ACTION ITEM: Your answer should give again, exactly, the lines from the beginning of the entries below through the line containing "Now let me force". It must contain no pictures.

DATASET RECORDS:
****************************************
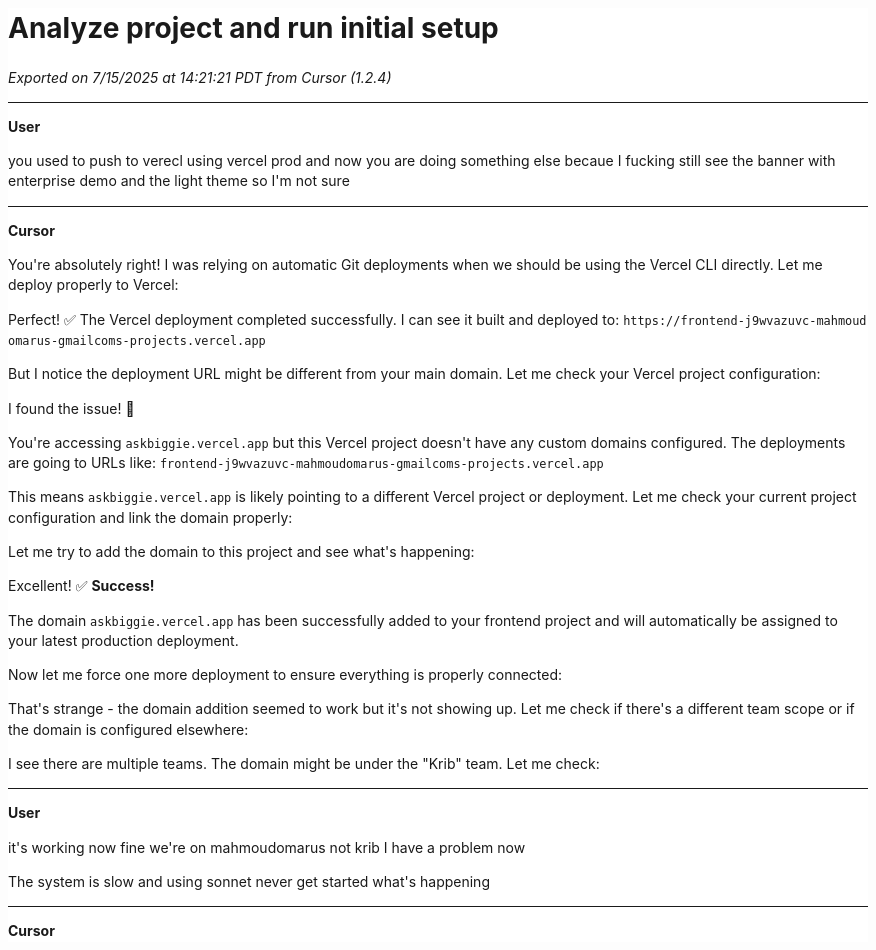 # Analyze project and run initial setup
_Exported on 7/15/2025 at 14:21:21 PDT from Cursor (1.2.4)_

---

**User**

you used to push to verecl using vercel prod and now you are doing something else becaue I fucking still see the banner with enterprise demo and the light theme so I'm not sure 

---

**Cursor**

You're absolutely right! I was relying on automatic Git deployments when we should be using the Vercel CLI directly. Let me deploy properly to Vercel:

Perfect! ✅ The Vercel deployment completed successfully. I can see it built and deployed to:
`https://frontend-j9wvazuvc-mahmoudomarus-gmailcoms-projects.vercel.app`

But I notice the deployment URL might be different from your main domain. Let me check your Vercel project configuration:

I found the issue! 🎯 

You're accessing `askbiggie.vercel.app` but this Vercel project doesn't have any custom domains configured. The deployments are going to URLs like:
`frontend-j9wvazuvc-mahmoudomarus-gmailcoms-projects.vercel.app`

This means `askbiggie.vercel.app` is likely pointing to a different Vercel project or deployment. Let me check your current project configuration and link the domain properly:

Let me try to add the domain to this project and see what's happening:

Excellent! ✅ **Success!** 

The domain `askbiggie.vercel.app` has been successfully added to your frontend project and will automatically be assigned to your latest production deployment.

Now let me force one more deployment to ensure everything is properly connected:

That's strange - the domain addition seemed to work but it's not showing up. Let me check if there's a different team scope or if the domain is configured elsewhere:

I see there are multiple teams. The domain might be under the "Krib" team. Let me check:

---

**User**

it's working now fine we're on mahmoudomarus not krib 
I have a problem now 

The system is slow and using sonnet never get started what's happening 

---

**Cursor**
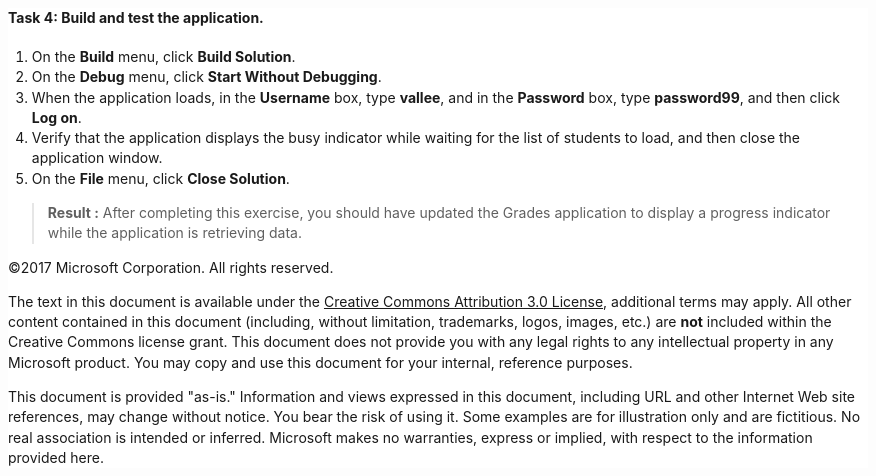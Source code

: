 
#### Task 4: Build and test the application.

1.  On the **Build** menu, click **Build Solution**.
2.  On the **Debug** menu, click **Start Without Debugging**.
3.  When the application loads, in the **Username** box, type **vallee**, and in
    the **Password** box, type **password99**, and then click **Log on**.
4.  Verify that the application displays the busy indicator while waiting for
    the list of students to load, and then close the application window.
5.  On the **File** menu, click **Close Solution**.




>**Result :** After completing this exercise, you should have updated the Grades application to display a progress indicator while the application is retrieving data.


©2017 Microsoft Corporation. All rights reserved.

The text in this document is available under the  [Creative Commons Attribution 3.0 License](https://creativecommons.org/licenses/by/3.0/legalcode), additional terms may apply. All other content contained in this document (including, without limitation, trademarks, logos, images, etc.) are  **not**  included within the Creative Commons license grant. This document does not provide you with any legal rights to any intellectual property in any Microsoft product. You may copy and use this document for your internal, reference purposes.

This document is provided &quot;as-is.&quot; Information and views expressed in this document, including URL and other Internet Web site references, may change without notice. You bear the risk of using it. Some examples are for illustration only and are fictitious. No real association is intended or inferred. Microsoft makes no warranties, express or implied, with respect to the information provided here.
****************************************
OUTPUT BELOW:
 # Analyze project and run initial setup
_Exported on 7/15/2025 at 14:21:21 PDT from Cursor (1.2.4)_

---

**User**

you used to push to verecl using vercel prod and now you are doing something else becaue I fucking still see the banner with enterprise demo and the light theme so I'm not sure 

---

**Cursor**

You're absolutely right! I was relying on automatic Git deployments when we should be using the Vercel CLI directly. Let me deploy properly to Vercel:

Perfect! ✅ The Vercel deployment completed successfully. I can see it built and deployed to:
`https://frontend-j9wvazuvc-mahmoudomarus-gmailcoms-projects.vercel.app`

But I notice the deployment URL might be different from your main domain. Let me check your Vercel project configuration:

I found the issue! 🎯 

You're accessing `askbiggie.vercel.app` but this Vercel project doesn't have any custom domains configured. The deployments are going to URLs like:
`frontend-j9wvazuvc-mahmoudomarus-gmailcoms-projects.vercel.app`

This means `askbiggie.vercel.app` is likely pointing to a different Vercel project or deployment. Let me check your current project configuration and link the domain properly:

Let me try to add the domain to this project and see what's happening:

Excellent! ✅ **Success!** 

The domain `askbiggie.vercel.app` has been successfully added to your frontend project and will automatically be assigned to your latest production deployment.

Now let me force one more deployment to ensure everything is properly connected:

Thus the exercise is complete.